Testing the New Code

I was worried about nested ternary operators, which I’ve used quite a bit in other code. The ternary operator is right associative, which means we bind the ‘?’ to the right more tightly than to the left.

Fortunately, as we greedily seek out the ‘:’ token and the false expression once we have parsed the ‘?’ token, our parser is already treating the ternary operator as right associative.

tests/input121.c is an example of a nested ternary operator:

#include <stdio.h>

int x;
int y= 3;

int main() {
  for (y= 0; y < 10; y++) {
    x= (y < 4) ? y + 2 :
       (y > 7) ? 1000 : y + 9;
    printf("%d\n", x);
  }
  return(0);
}

If y<4, then x becomes y+2. If not, we evaluate the second ternary operator.
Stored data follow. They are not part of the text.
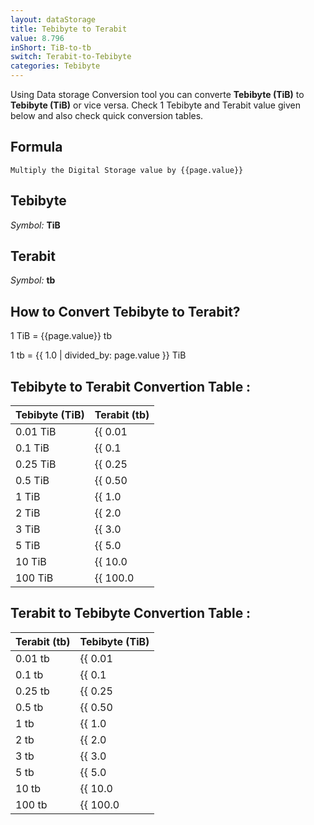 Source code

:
```yaml
---
layout: dataStorage
title: Tebibyte to Terabit
value: 8.796
inShort: TiB-to-tb
switch: Terabit-to-Tebibyte
categories: Tebibyte
---
```


Using Data storage Conversion tool you can converte **Tebibyte (TiB)** to **Tebibyte (TiB)** or vice versa. Check 1 Tebibyte and Terabit value given below and also check quick conversion tables.

## Formula
`Multiply the Digital Storage value by {{page.value}}`

## Tebibyte
*Symbol:* **TiB**

## Terabit
*Symbol:* **tb**

## How to Convert Tebibyte to Terabit?

1 TiB = {{page.value}} tb

1 tb = {{ 1.0 | divided_by: page.value }} TiB


## Tebibyte to Terabit Convertion Table :

| Tebibyte (TiB) | Terabit (tb) |
| ---- | ---- |
| 0.01 TiB | {{ 0.01 | times: page.value }} tb |
| 0.1 TiB | {{ 0.1 | times: page.value }} tb |
| 0.25 TiB | {{ 0.25 | times: page.value }} tb |
| 0.5 TiB | {{ 0.50 | times: page.value }} tb |
| 1 TiB | {{ 1.0 | times: page.value }} tb |
| 2 TiB | {{ 2.0 | times: page.value }} tb |
| 3 TiB | {{ 3.0 | times: page.value }} tb |
| 5 TiB | {{ 5.0 | times: page.value }} tb |
| 10 TiB | {{ 10.0 | times: page.value }} tb |
| 100 TiB | {{ 100.0 | times: page.value }} tb |

## Terabit to Tebibyte Convertion Table :

| Terabit (tb) | Tebibyte (TiB) |
| ---- | ---- |
| 0.01 tb | {{ 0.01 | divided_by: page.value }} TiB |
| 0.1 tb | {{ 0.1 | divided_by: page.value }} TiB |
| 0.25 tb | {{ 0.25 | divided_by: page.value }} TiB |
| 0.5 tb | {{ 0.50 | divided_by: page.value }} TiB |
| 1 tb | {{ 1.0 | divided_by: page.value }} TiB |
| 2 tb | {{ 2.0 | divided_by: page.value }} TiB |
| 3 tb | {{ 3.0 | divided_by: page.value }} TiB |
| 5 tb | {{ 5.0 | divided_by: page.value }} TiB |
| 10 tb | {{ 10.0 | divided_by: page.value }} TiB |
| 100 tb | {{ 100.0 | divided_by: page.value }} TiB |


<script>
document.getElementById('selectInput')[17].selected = true
document.getElementById('selectOutput')[14].selected = true
</script>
If y>7, x becomes 1000, otherwise it becomes y+9.

The effect is to do y+2 for y values 0 to 3, y+9 for y values 4 to 7, and 1000 for higher y values:

2
3
4
5
13
14
15
16
1000
1000

Conclusion and What’s Next

Like a few of the steps so far, I was apprehensive to tackle the ternary operator because I thought it would be very difficult. I did have problems putting it into the IF generating code, so I stepped back a bit. Actually, I went out to see a movie with my wife and this gave me a chance to mull things over. I realised that I had to free all but one registers, and I should write a separate function. After that, writing the code was straight forward. It’s always good to step away from the keyboard now and then.

In the next part of our compiler writing journey, I will feed the compiler to itself, look at the parse errors I get and choose one or more of them to fix.

P.S. We’ve reached 5,000 lines of code and 90,000 words in the Readme files. We must be nearly there!